■ Try it
Without the pictures, print the lines running from the beginning of the material to the line containing "Indicates whether or", both ends included.

■ Data supplied
=-=-=-=-=

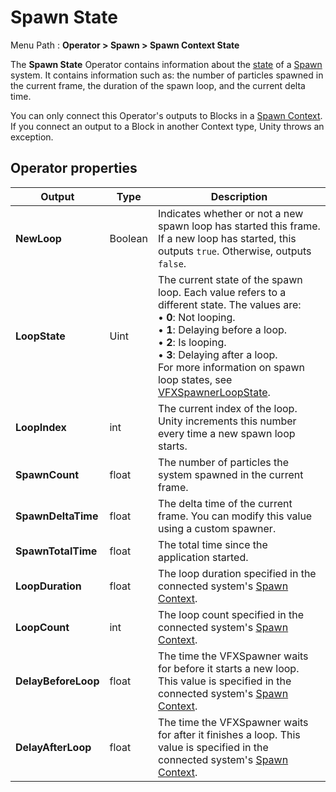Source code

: # Spawn State

Menu Path : **Operator > Spawn > Spawn Context State**

The **Spawn State** Operator contains information about the [state](https://docs.unity3d.com/ScriptReference/VFX.VFXSpawnerState.html) of a [Spawn](Context-Spawn.md) system. It contains information such as: the number of particles spawned in the current frame, the duration of the spawn loop, and the current delta time.

You can only connect this Operator's outputs to Blocks in a [Spawn Context](Context-Spawn.md). If you connect an output to a Block in another Context type, Unity throws an exception.

## Operator properties

| **Output**          | **Type** | **Description**                                              |
| ------------------- | -------- | ------------------------------------------------------------ |
| **NewLoop**         | Boolean  | Indicates whether or not a new spawn loop has started this frame. If a new loop has started, this outputs `true`. Otherwise, outputs `false`. |
| **LoopState**       | Uint     | The current state of the spawn loop. Each value refers to a different state. The values are:<br/>&#8226; **0**: Not looping.<br/>&#8226; **1**: Delaying before a loop.<br/>&#8226; **2**: Is looping.<br/>&#8226; **3**: Delaying after a loop.<br/>For more information on spawn loop states, see [VFXSpawnerLoopState](https://docs.unity3d.com/Documentation/ScriptReference/VFX.VFXSpawnerLoopState.html). |
| **LoopIndex**       | int      | The current index of the loop. Unity increments this number every time a new spawn loop starts. |
| **SpawnCount**      | float    | The number of particles the system spawned in the current frame. |
| **SpawnDeltaTime**  | float    | The delta time of the current frame. You can modify this value using a custom spawner. |
| **SpawnTotalTime**  | float    | The total time since the application started.                |
| **LoopDuration**    | float    | The loop duration specified in the connected system's [Spawn Context](Context-Spawn.md). |
| **LoopCount**       | int      | The loop count specified in the connected system's [Spawn Context](Context-Spawn.md). |
| **DelayBeforeLoop** | float    | The time the VFXSpawner waits for before it starts a new loop. This value is specified in the connected system's [Spawn Context](Context-Spawn.md). |
| **DelayAfterLoop**  | float    | The time the VFXSpawner waits for after it finishes a loop. This value is specified in the connected system's [Spawn Context](Context-Spawn.md). |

=-=-=-=-=

■ The answer
Source code

: # Spawn State

Menu Path : **Operator > Spawn > Spawn Context State**

The **Spawn State** Operator contains information about the [state](https://docs.unity3d.com/ScriptReference/VFX.VFXSpawnerState.html) of a [Spawn](Context-Spawn.md) system. It contains information such as: the number of particles spawned in the current frame, the duration of the spawn loop, and the current delta time.

You can only connect this Operator's outputs to Blocks in a [Spawn Context](Context-Spawn.md). If you connect an output to a Block in another Context type, Unity throws an exception.

## Operator properties

| **Output**          | **Type** | **Description**                                              |
| ------------------- | -------- | ------------------------------------------------------------ |
| **NewLoop**         | Boolean  | Indicates whether or not a new spawn loop has started this frame. If a new loop has started, this outputs `true`. Otherwise, outputs `false`. |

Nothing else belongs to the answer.